:: Records for processing

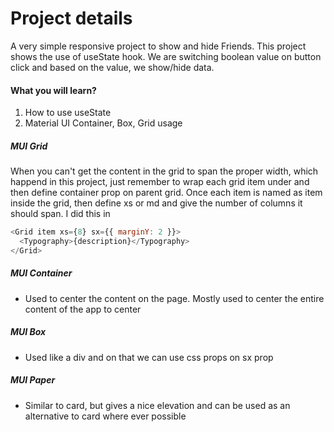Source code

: # Project details

A very simple responsive project to show and hide Friends. This project shows the use of useState hook. We are switching boolean value on button click and based on the value, we show/hide data.

#### What you will learn?

1. How to use useState
2. Material UI Container, Box, Grid usage

##### MUI Grid

When you can't get the content in the grid to span the proper width, which happend in this project, just remember to wrap each grid item under <Grid Item> and then define container prop on parent grid. Once each item is named as item inside the grid, then define xs or md and give the number of columns it should span. I did this in

```js
<Grid item xs={8} sx={{ marginY: 2 }}>
  <Typography>{description}</Typography>
</Grid>
```

##### MUI Container

- Used to center the content on the page. Mostly used to center the entire content of the app to center

##### MUI Box

- Used like a div and on that we can use css props on sx prop

##### MUI Paper

- Similar to card, but gives a nice elevation and can be used as an alternative to card where ever possible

::::

» **Task details**
Omitting the images, transcribe every record exactly.

» **Output of the task**
Source code

: # Project details

A very simple responsive project to show and hide Friends. This project shows the use of useState hook. We are switching boolean value on button click and based on the value, we show/hide data.

#### What you will learn?

1. How to use useState
2. Material UI Container, Box, Grid usage

##### MUI Grid

When you can't get the content in the grid to span the proper width, which happend in this project, just remember to wrap each grid item under <Grid Item> and then define container prop on parent grid. Once each item is named as item inside the grid, then define xs or md and give the number of columns it should span. I did this in

```js
<Grid item xs={8} sx={{ marginY: 2 }}>
  <Typography>{description}</Typography>
</Grid>
```

##### MUI Container

- Used to center the content on the page. Mostly used to center the entire content of the app to center

##### MUI Box

- Used like a div and on that we can use css props on sx prop

##### MUI Paper

- Similar to card, but gives a nice elevation and can be used as an alternative to card where ever possible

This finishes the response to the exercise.